The night of the 27th we bivouacked
once more “out in the blue.” Dawn
found me on my way back to Umr Maidan to lay in a new
supply of gasolene. I made a rapid trip and caught
up with the armored cars in action in a large swampy
plain. The grass was very high and the ground
so soft that it was difficult to accomplish anything.
Two or three small hills offered vantage-points, but
they were not neglected by the Turk, and among those
that fell was the colonel of the Twenty-First cavalry the
regiment that had acquitted itself so well in the
charge of the day before.
We were ten miles from Tuz Khurmartli,
the next important town held by the enemy now that
Kifri had been taken. It was thither that the
Turks had been retreating when we cut them off.
Finding that we were unable to operate effectively
where we were, it was decided that we should make our
way across to the Kifri-Kirkuk road and advance along
it to make a frontal attack upon Tuz. Our orders
were to proceed to a deserted village known as Kulawand,
and wait there for the command to advance. When
we got to the road we found the hills still occupied
by camel-guns and machine-guns. We replied ineffectively,
for we had no means of dislodging them, nor did the
cavalry when they came up. Kulawand we found to
be a fair-sized native village unoccupied save for
a single hut full of old women and children.
Here we waited until nightfall for the orders that
never came. I sat under a ruined wall reading
alternatively Camoens’ Lusiad and David
Harum until darkness fell.
During the night some infantry came
up, both native and British. They had had stiff
marching during the last few days, and were done up,
but very cheerful at the prospect of an attack on
the morrow. They had some hard fighting ahead
of them. The King’s Own in particular distinguished
itself in taking a stubbornly contested and strongly
held hill.
At dawn we were under way. We
had heard reports during the night that the Turks
had evacuated Tuz but it was not long before
we found that such was not the case. They were
still there and showed every evidence of staying.
A small village five or six miles to the southwest
was also bitterly contested. Our cavalry did
some excellent work, capturing small hills held with
machine-guns.
We advanced down the road beside the
hills. A mile before reaching Tuz we ran into
the Aq Su, a large stream flowing through a narrow
cleft in the hills. Fortunately the river was
very low, and there were several places where it was
spread out over such a wide bed that it seemed as if
it might be possible to get the cars across.
I emptied a Ford van and set out to do some prospecting.
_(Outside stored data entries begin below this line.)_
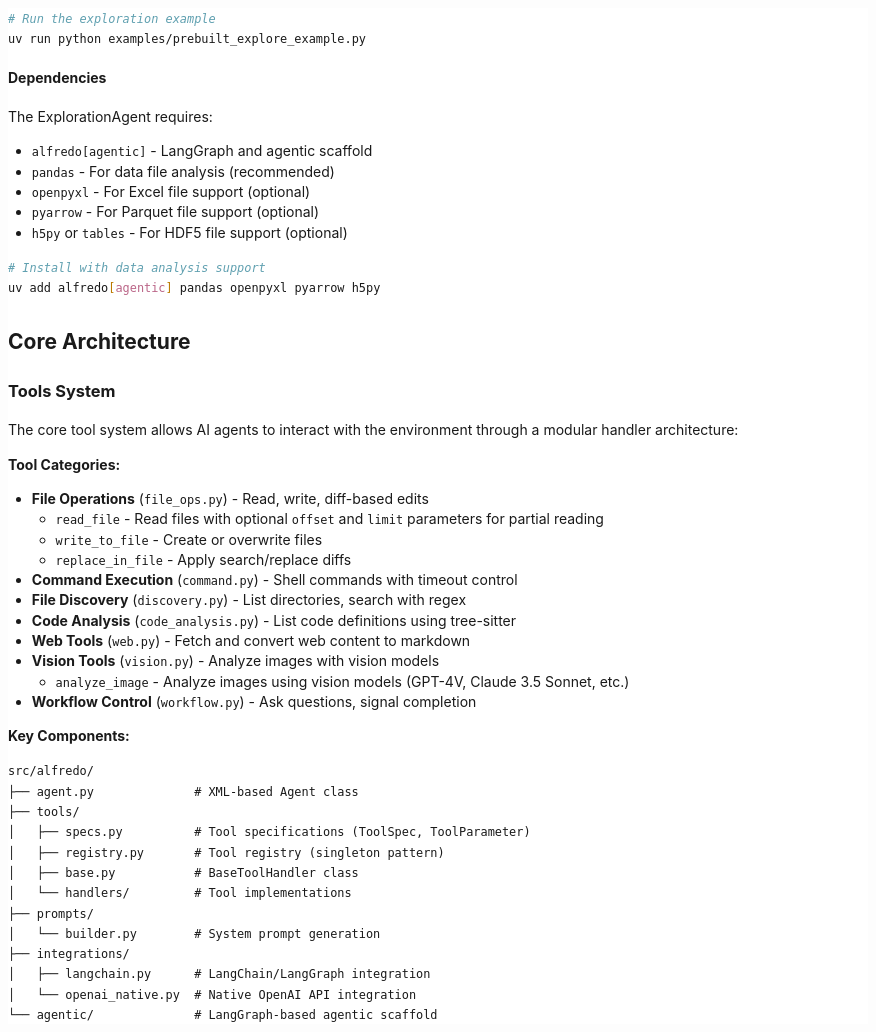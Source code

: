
 ```bash
# Run the exploration example
uv run python examples/prebuilt_explore_example.py
```

#### Dependencies

The ExplorationAgent requires:
- `alfredo[agentic]` - LangGraph and agentic scaffold
- `pandas` - For data file analysis (recommended)
- `openpyxl` - For Excel file support (optional)
- `pyarrow` - For Parquet file support (optional)
- `h5py` or `tables` - For HDF5 file support (optional)

```bash
# Install with data analysis support
uv add alfredo[agentic] pandas openpyxl pyarrow h5py
```

## Core Architecture

### Tools System

The core tool system allows AI agents to interact with the environment through a modular handler architecture:

**Tool Categories:**
- **File Operations** (`file_ops.py`) - Read, write, diff-based edits
  - `read_file` - Read files with optional `offset` and `limit` parameters for partial reading
  - `write_to_file` - Create or overwrite files
  - `replace_in_file` - Apply search/replace diffs
- **Command Execution** (`command.py`) - Shell commands with timeout control
- **File Discovery** (`discovery.py`) - List directories, search with regex
- **Code Analysis** (`code_analysis.py`) - List code definitions using tree-sitter
- **Web Tools** (`web.py`) - Fetch and convert web content to markdown
- **Vision Tools** (`vision.py`) - Analyze images with vision models
  - `analyze_image` - Analyze images using vision models (GPT-4V, Claude 3.5 Sonnet, etc.)
- **Workflow Control** (`workflow.py`) - Ask questions, signal completion

**Key Components:**
```
src/alfredo/
├── agent.py              # XML-based Agent class
├── tools/
│   ├── specs.py          # Tool specifications (ToolSpec, ToolParameter)
│   ├── registry.py       # Tool registry (singleton pattern)
│   ├── base.py           # BaseToolHandler class
│   └── handlers/         # Tool implementations
├── prompts/
│   └── builder.py        # System prompt generation
├── integrations/
│   ├── langchain.py      # LangChain/LangGraph integration
│   └── openai_native.py  # Native OpenAI API integration
└── agentic/              # LangGraph-based agentic scaffold
```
First I went up-stream, which was toward the mountains,
but I could not go far, for there was an ancient fort
situated at the mouth of the gorge, and it had not
been evacuated. Finding a likely looking place
a little below, I made a cast and just succeeded in
getting through. It was easy to see that it would
not be possible for the low-swung Rolls to cross under
their own power, for the fly-wheel would throw the
water up into the motor. There was nothing to
do but send back for artillery horses to pull the
armored cars across.
Meanwhile, as our artillery had practically
ceased firing on the town and the Turks seemed to
have entirely evacuated it, I thought that I would
go up and take over and see whether there had not
been some valuable documents left behind. I drove
along past some abandoned artillery into the main
street. A number of Turkish soldiers came up to
surrender and I told them to have the Reis Beledia the
town mayor report to me. When he came
I directed him to take me to the quarters of the Turkish
commanding general. As we drove through the covered
bazaar everything was closed. Scarcely anybody
was in the streets but I could see the inhabitants
peeping out from behind lattices. It was a good
thing to have the old mayor along, for he served as
an excellent hostage, and I kept close watch upon
him. He brought me to a prosperous, neat-looking
house with heavy wooden doors. In response to
his summons an old woman came and ushered us into
a large, cool room, well furnished and with beautiful
Kurdish rugs. There we found four young girls,
who, it was explained to me, formed the Turkish general’s
“field harem.” He had left in too
much of a hurry to take them with him. They were
Kurds and Circassians, or Georgians and
the general had shown no lack of taste in his selection!
True to the tradition of the Garden of Eden, this
harem proved disastrous to a brother officer who,
having heard of my capture, sent me “priority”
over the field service lines a ribald message as to
its disposition. “Priority” wires
are sent only on affairs of the greatest importance,
and when I left the country my friend was slated to
explain matters before a court martial. There
were no papers of any great value to be found, and
I told the mayor to take me to the more important
ammunition and supply dumps. By the time I had
located these some cavalry had come in, and I went
back to the river to help get the fighting cars across.
Once we had these safely over we set
out in pursuit of the Turks. The next town of
importance was a ramshackle mud-walled affair called
Tauq, twenty miles beyond, on the far side of a river
known as the Tauq Chai. The leading cars pursued
to within sight of the town and came in for a good
deal of shelling.
The Turks we captured were in far
poorer shape than those we had recently taken on the
Euphrates front. Their shoes were worn out, they
were very ragged, and, what was of greater significance,
they were badly nourished. The length of their
line of communications had evidently severely strained
them. Supplies had to come overland all the way
from Nisibin, which is more than a hundred miles beyond
Mosul. The broken country made the transportation
a difficult problem to solve. It was a miracle
that they had the morale to fight as they did under
such disadvantageous conditions.
Here, as throughout the campaign,
it was a continual source of pride to see the way
in which our soldiers behaved to the natives.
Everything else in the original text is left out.